Please copy every line of the records below that holds the word "Colors".

(DATA EXTRACTS Opens)

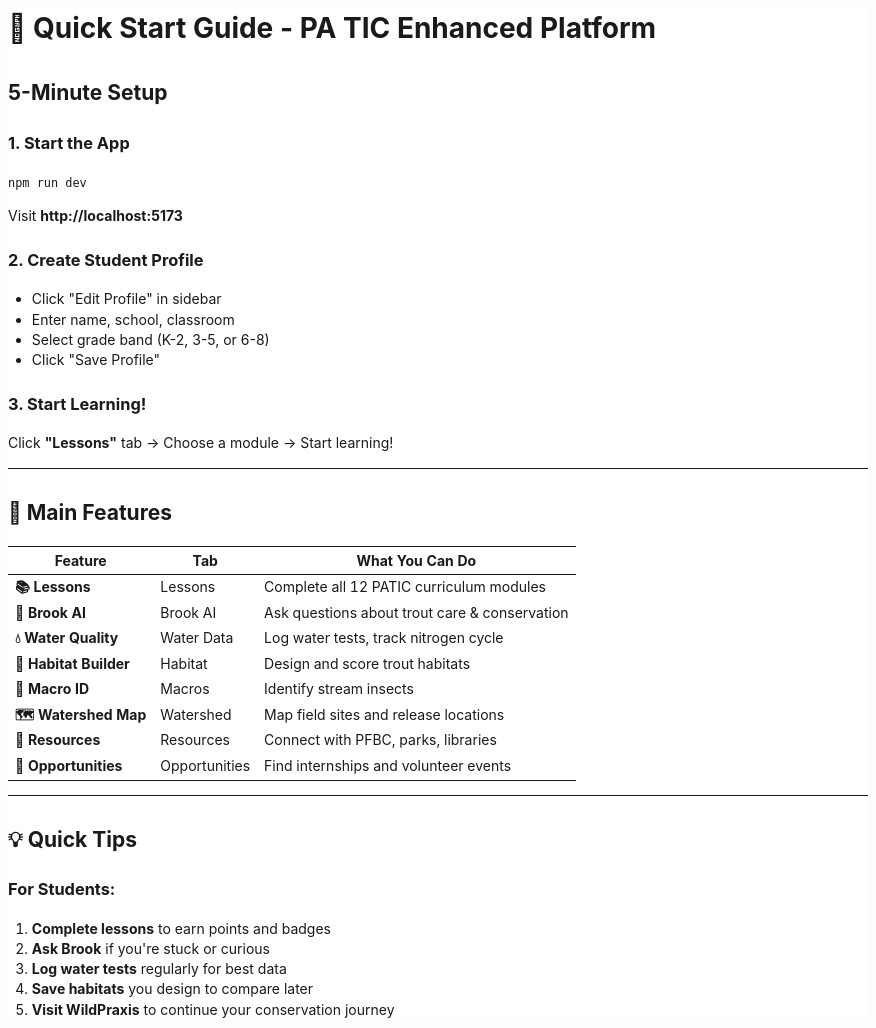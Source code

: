 # 🚀 Quick Start Guide - PA TIC Enhanced Platform

## 5-Minute Setup

### 1. Start the App
```bash
npm run dev
```
Visit **http://localhost:5173**

### 2. Create Student Profile
- Click "Edit Profile" in sidebar
- Enter name, school, classroom
- Select grade band (K-2, 3-5, or 6-8)
- Click "Save Profile"

### 3. Start Learning!
Click **"Lessons"** tab → Choose a module → Start learning!

---

## 🎯 Main Features

| Feature | Tab | What You Can Do |
|---------|-----|-----------------|
| **📚 Lessons** | Lessons | Complete all 12 PATIC curriculum modules |
| **🤖 Brook AI** | Brook AI | Ask questions about trout care & conservation |
| **💧 Water Quality** | Water Data | Log water tests, track nitrogen cycle |
| **🌊 Habitat Builder** | Habitat | Design and score trout habitats |
| **🔬 Macro ID** | Macros | Identify stream insects |
| **🗺️ Watershed Map** | Watershed | Map field sites and release locations |
| **🌲 Resources** | Resources | Connect with PFBC, parks, libraries |
| **📅 Opportunities** | Opportunities | Find internships and volunteer events |

---

## 💡 Quick Tips

### For Students:
1. **Complete lessons** to earn points and badges
2. **Ask Brook** if you're stuck or curious
3. **Log water tests** regularly for best data
4. **Save habitats** you design to compare later
5. **Visit WildPraxis** to continue your conservation journey
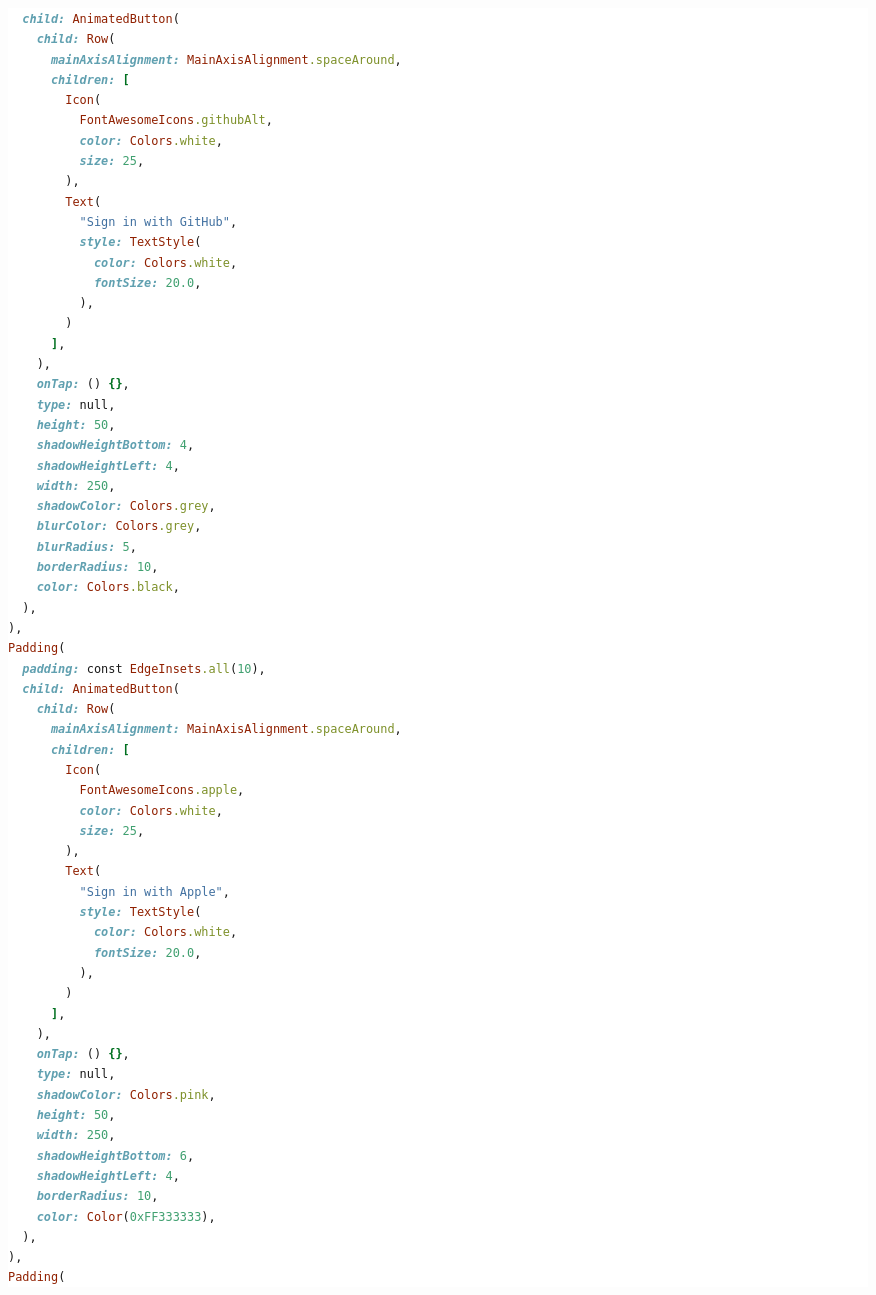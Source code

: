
 ```ruby
  child: AnimatedButton(
    child: Row(
      mainAxisAlignment: MainAxisAlignment.spaceAround,
      children: [
        Icon(
          FontAwesomeIcons.githubAlt,
          color: Colors.white,
          size: 25,
        ),
        Text(
          "Sign in with GitHub",
          style: TextStyle(
            color: Colors.white,
            fontSize: 20.0,
          ),
        )
      ],
    ),
    onTap: () {},
    type: null,
    height: 50,
    shadowHeightBottom: 4,
    shadowHeightLeft: 4,
    width: 250,
    shadowColor: Colors.grey,
    blurColor: Colors.grey,
    blurRadius: 5,
    borderRadius: 10,
    color: Colors.black,
  ),
),
Padding(
  padding: const EdgeInsets.all(10),
  child: AnimatedButton(
    child: Row(
      mainAxisAlignment: MainAxisAlignment.spaceAround,
      children: [
        Icon(
          FontAwesomeIcons.apple,
          color: Colors.white,
          size: 25,
        ),
        Text(
          "Sign in with Apple",
          style: TextStyle(
            color: Colors.white,
            fontSize: 20.0,
          ),
        )
      ],
    ),
    onTap: () {},
    type: null,
    shadowColor: Colors.pink,
    height: 50,
    width: 250,
    shadowHeightBottom: 6,
    shadowHeightLeft: 4,
    borderRadius: 10,
    color: Color(0xFF333333),
  ),
),
Padding(
```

(DATA EXTRACTS Closes)

• [RESPONSE TO THIS TASK]
          color: Colors.white,
            color: Colors.white,
    shadowColor: Colors.grey,
    blurColor: Colors.grey,
    color: Colors.black,
          color: Colors.white,
            color: Colors.white,
    shadowColor: Colors.pink,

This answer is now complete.